Being a young car enthusiast can be tough – especially in Australia. You want something fun to drive, reliable and good looking. It has to be quick, but not too quick (or the local authorities won’t allow you to drive it). You want it to have a strong aftermarket and there to be plenty spares available for when you run it into a fence trying to drift. And all that without costing an arm and a leg.
The little E70 series Toyota Corolla ticks all these boxes, and for this reason has become a favourite of first-time drivers looking to try their hand at modification and maybe even a little sideways action. For many years, the E70 went unnoticed and unloved, haunting the local Trading Post or wreckers yard just like any other mass-produced economy car. But don’t forget, this little Corolla has a rear-wheel drive chassis that shares plenty in common with the AE86, and before long budget-conscious enthusiasts began to snap them up.
I found this neatly finished example at the Yokohama World Time Attack Challenge Show ‘n’ Shine, and although it was much more subtle than most cars on display, I couldn’t resist sharing it with you. In my mind, it’s the perfect first car.
For our non-Australian readers, that P-plate next to the licence plate signifies that this is a new driver (on a provisional licence) and therefore is subject to a whole lot of restrictions relating to modifications, passengers, speed and so on.
Up front, the owner has ditched the standard 8-valve OHC engine for the venerable 4A-GE from the AE86; the free-revving 16-valve DOHC engine is a nice match for this lightweight RWD Corolla. This engine swap is as stress-free as they come too, because the stock crossmember and gearbox bolt straight up. Perfect for a budding backyard mechanic, and unlikely to cause any problems with the constabulary.
The owner has also replaced the 4A-GE’s stock TVIS fuel injection system with an old school Solex twin sidedraft carburettor setup. Oh, to hear that sweet sweet sound of carby inhalation!
As is usually the case at car shows, the windows were up which made it tough to get a good shot of the Corolla’s interior. Still, you can make out the stock dash, seats and even steering wheel, which was a welcome surprise.
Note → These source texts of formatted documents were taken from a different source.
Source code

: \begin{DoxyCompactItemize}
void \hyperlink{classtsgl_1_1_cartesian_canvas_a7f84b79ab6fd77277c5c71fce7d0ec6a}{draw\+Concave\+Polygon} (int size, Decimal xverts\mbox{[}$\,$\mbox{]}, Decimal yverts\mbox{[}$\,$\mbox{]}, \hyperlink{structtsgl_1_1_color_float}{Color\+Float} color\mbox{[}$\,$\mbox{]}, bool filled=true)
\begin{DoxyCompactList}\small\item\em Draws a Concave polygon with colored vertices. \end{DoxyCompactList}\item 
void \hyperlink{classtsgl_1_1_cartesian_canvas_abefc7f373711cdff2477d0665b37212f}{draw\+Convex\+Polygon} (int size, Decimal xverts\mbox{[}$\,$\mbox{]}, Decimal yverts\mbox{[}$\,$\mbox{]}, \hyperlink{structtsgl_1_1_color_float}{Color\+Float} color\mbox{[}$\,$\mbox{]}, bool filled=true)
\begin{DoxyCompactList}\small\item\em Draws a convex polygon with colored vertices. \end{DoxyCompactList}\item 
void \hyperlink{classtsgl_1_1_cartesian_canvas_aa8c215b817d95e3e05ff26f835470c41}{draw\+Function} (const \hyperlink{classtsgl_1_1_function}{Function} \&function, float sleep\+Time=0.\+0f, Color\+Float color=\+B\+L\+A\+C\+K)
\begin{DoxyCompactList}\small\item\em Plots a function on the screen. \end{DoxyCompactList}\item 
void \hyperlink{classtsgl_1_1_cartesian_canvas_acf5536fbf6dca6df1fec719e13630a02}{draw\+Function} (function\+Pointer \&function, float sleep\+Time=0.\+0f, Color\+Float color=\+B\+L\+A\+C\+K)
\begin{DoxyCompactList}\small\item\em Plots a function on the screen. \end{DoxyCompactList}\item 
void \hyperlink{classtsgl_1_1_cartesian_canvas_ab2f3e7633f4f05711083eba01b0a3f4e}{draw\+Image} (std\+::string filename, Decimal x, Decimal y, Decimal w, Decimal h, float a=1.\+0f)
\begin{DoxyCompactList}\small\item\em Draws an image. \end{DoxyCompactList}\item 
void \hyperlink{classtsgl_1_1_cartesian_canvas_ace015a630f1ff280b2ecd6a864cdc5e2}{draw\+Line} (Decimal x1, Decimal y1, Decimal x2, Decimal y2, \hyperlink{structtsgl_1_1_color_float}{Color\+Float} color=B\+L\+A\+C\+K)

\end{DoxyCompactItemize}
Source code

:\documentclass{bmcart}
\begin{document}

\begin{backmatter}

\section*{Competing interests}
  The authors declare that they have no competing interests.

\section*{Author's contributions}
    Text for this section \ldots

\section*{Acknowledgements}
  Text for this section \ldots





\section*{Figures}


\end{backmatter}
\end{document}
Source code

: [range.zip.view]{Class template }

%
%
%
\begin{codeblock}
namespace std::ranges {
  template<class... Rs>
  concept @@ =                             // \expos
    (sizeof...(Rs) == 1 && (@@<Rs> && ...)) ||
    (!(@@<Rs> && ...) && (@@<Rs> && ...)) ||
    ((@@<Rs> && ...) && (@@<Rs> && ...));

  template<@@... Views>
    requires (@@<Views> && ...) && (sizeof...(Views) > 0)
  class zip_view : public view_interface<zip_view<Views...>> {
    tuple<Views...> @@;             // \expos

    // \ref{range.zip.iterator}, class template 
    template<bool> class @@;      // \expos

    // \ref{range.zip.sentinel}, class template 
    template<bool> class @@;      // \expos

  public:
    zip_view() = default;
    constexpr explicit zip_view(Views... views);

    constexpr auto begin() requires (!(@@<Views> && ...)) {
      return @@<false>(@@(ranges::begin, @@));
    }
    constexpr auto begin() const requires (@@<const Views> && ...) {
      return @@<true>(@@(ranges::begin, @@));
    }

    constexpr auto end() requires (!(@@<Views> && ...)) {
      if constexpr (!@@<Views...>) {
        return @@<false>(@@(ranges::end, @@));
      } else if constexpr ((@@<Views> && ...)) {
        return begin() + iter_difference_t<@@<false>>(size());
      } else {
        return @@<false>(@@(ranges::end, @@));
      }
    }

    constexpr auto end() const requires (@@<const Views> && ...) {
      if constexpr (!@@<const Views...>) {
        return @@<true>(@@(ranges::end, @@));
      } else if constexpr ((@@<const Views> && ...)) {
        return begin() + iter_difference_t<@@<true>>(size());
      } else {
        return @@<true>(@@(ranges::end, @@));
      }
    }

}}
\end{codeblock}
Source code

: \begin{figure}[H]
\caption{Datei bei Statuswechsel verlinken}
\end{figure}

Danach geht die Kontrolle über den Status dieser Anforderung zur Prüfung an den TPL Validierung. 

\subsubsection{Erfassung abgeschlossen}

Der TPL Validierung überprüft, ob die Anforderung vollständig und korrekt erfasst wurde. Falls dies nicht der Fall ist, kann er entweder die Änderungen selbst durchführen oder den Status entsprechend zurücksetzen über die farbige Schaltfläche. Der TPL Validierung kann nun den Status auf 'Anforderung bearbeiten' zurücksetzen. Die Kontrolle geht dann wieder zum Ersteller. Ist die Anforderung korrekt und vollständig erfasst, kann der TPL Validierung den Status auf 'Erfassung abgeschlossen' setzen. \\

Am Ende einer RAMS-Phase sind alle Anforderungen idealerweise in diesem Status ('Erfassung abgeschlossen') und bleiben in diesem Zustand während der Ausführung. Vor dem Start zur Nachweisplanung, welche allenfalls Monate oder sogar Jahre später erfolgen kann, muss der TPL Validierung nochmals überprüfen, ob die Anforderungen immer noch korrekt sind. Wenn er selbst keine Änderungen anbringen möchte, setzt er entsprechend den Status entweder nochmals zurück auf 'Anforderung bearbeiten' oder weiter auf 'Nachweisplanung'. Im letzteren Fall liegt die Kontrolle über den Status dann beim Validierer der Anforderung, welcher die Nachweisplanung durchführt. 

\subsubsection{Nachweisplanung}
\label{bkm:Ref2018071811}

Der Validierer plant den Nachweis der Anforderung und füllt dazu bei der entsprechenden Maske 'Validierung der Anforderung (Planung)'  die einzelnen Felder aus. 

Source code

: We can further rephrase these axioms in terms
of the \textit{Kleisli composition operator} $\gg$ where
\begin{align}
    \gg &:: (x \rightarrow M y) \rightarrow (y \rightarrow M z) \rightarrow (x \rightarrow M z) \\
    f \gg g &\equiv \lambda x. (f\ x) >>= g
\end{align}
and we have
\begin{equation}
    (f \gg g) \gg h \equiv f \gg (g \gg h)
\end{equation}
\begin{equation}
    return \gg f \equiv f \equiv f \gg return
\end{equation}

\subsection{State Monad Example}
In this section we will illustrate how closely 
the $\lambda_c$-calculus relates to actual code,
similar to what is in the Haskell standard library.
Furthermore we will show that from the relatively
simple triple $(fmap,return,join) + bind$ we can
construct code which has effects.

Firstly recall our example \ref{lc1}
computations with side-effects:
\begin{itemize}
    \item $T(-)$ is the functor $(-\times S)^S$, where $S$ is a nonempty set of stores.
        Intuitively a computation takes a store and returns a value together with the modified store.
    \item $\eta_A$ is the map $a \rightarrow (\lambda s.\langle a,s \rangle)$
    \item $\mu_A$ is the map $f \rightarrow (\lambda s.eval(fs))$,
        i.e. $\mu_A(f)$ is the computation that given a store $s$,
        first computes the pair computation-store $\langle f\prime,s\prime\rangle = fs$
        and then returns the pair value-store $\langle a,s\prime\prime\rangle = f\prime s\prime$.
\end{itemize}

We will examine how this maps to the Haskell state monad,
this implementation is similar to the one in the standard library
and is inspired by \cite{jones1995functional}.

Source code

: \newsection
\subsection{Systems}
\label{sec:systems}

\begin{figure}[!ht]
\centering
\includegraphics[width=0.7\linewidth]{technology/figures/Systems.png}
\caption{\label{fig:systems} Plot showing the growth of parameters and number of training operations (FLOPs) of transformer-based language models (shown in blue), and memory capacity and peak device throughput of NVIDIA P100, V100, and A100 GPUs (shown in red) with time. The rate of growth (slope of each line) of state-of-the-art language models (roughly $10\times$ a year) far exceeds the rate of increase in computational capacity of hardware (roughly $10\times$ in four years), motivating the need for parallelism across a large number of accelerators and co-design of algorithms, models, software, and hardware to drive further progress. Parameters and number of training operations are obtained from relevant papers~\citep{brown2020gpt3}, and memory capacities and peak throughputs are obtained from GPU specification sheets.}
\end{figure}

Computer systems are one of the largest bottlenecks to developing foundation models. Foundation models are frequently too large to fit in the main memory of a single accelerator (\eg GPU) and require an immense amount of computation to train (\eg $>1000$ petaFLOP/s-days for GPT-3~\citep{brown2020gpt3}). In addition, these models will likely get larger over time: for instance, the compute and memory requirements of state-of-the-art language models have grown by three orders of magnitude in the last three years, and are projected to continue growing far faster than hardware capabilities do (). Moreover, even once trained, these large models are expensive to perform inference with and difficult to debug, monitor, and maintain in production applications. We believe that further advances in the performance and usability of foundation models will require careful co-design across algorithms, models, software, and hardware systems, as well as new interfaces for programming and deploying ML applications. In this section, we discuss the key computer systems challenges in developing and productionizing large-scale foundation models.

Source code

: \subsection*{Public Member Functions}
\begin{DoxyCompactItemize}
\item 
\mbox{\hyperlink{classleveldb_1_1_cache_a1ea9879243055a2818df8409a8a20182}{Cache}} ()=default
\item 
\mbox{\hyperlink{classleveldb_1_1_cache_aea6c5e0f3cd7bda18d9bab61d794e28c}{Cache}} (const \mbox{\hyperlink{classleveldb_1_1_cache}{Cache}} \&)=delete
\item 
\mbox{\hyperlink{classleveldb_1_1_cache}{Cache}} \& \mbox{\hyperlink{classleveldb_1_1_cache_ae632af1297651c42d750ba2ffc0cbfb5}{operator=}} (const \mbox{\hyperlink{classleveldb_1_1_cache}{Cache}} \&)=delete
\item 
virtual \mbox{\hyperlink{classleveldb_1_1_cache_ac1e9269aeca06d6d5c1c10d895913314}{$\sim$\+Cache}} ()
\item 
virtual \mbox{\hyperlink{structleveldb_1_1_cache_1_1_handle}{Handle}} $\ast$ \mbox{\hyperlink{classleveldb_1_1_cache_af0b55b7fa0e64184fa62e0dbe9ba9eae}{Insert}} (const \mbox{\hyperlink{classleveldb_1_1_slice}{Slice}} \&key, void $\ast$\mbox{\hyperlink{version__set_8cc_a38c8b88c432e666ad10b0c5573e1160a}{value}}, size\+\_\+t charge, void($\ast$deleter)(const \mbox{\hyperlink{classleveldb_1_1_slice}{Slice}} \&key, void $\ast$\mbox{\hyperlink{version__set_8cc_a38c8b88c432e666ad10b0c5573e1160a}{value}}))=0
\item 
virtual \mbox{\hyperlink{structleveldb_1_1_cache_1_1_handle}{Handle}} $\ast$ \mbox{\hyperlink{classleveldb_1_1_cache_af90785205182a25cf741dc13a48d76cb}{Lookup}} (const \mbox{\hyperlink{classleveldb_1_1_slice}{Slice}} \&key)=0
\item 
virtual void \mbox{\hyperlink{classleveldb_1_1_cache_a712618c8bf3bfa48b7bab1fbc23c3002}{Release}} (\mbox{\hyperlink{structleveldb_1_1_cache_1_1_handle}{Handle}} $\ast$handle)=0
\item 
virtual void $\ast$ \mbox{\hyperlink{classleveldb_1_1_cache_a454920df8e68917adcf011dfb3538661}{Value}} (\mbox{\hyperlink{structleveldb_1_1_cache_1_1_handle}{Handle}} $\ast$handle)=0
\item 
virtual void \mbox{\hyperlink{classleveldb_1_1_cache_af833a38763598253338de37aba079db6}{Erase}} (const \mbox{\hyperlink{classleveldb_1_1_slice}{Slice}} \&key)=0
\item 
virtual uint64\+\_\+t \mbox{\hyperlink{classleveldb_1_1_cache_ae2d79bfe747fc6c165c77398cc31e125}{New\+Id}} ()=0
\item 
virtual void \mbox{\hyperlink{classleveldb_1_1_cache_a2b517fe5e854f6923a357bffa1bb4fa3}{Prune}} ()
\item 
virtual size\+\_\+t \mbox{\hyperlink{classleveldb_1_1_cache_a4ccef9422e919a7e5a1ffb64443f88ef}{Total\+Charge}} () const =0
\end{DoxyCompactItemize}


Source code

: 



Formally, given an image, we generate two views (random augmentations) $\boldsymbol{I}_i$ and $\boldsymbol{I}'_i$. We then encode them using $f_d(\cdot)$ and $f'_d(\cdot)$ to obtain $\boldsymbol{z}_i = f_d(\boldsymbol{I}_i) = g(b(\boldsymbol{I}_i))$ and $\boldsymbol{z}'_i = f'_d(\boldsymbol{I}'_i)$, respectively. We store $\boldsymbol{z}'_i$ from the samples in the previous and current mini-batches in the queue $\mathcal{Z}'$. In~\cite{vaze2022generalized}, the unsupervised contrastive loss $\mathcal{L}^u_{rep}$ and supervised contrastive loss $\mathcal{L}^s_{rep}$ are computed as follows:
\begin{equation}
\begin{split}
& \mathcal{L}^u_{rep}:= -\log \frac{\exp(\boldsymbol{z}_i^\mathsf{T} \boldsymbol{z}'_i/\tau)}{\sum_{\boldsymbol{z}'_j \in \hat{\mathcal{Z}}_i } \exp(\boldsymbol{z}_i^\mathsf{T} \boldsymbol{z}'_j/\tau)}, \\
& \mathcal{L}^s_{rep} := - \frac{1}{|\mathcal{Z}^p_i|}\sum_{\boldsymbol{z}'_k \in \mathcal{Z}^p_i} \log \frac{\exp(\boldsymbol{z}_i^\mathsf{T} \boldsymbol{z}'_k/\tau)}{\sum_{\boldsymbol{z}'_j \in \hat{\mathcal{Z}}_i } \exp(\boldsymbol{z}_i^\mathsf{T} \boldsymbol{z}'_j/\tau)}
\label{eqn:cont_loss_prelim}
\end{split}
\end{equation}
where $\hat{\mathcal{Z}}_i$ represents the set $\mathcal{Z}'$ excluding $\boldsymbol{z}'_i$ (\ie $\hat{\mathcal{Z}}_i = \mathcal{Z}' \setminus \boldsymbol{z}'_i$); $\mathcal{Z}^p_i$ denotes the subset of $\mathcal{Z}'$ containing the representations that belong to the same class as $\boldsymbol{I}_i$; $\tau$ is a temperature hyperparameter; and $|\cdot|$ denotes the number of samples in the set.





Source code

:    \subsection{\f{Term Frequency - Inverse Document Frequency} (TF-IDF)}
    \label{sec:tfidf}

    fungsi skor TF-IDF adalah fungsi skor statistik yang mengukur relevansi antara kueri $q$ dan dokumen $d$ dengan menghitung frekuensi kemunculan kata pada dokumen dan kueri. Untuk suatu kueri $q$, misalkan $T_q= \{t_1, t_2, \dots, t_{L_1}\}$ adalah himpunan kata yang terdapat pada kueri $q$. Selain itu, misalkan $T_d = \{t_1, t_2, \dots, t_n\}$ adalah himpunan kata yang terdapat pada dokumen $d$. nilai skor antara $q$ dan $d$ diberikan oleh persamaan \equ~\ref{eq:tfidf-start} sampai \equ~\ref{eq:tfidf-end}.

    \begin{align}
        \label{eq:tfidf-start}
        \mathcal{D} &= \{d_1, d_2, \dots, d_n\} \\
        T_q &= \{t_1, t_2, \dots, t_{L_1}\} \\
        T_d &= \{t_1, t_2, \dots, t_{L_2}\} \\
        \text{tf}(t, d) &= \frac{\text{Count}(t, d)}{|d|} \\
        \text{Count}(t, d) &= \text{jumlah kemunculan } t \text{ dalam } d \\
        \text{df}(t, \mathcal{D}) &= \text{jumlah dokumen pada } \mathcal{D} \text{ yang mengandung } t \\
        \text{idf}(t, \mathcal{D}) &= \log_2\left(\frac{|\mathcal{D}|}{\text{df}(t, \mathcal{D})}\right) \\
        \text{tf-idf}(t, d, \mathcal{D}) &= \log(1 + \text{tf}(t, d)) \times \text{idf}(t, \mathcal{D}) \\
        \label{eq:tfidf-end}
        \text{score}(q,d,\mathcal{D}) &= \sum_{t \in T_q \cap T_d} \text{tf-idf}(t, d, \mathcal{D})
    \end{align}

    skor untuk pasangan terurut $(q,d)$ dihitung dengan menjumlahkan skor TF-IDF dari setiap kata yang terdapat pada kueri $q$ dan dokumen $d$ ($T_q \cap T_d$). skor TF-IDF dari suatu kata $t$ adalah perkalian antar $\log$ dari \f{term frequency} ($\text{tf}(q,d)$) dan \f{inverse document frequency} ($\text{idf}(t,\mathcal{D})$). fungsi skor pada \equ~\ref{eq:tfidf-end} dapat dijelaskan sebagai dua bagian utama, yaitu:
Why mess with the ’80s perfection of the stock body when it looks so good already? A set of SSR Star Sharks have been tucked beneath the guards, but otherwise the brilliant red and gold pinstriped bodywork remains untouched.
Clean examples of the E70 Corolla are getting harder and harder to find as they continue to be pried from grannies’ hands by eager grandsons. Builds like this one make me wonder if the E70 might soon become collectible and shift out of reach of young car enthusiasts. That would be a damn shame.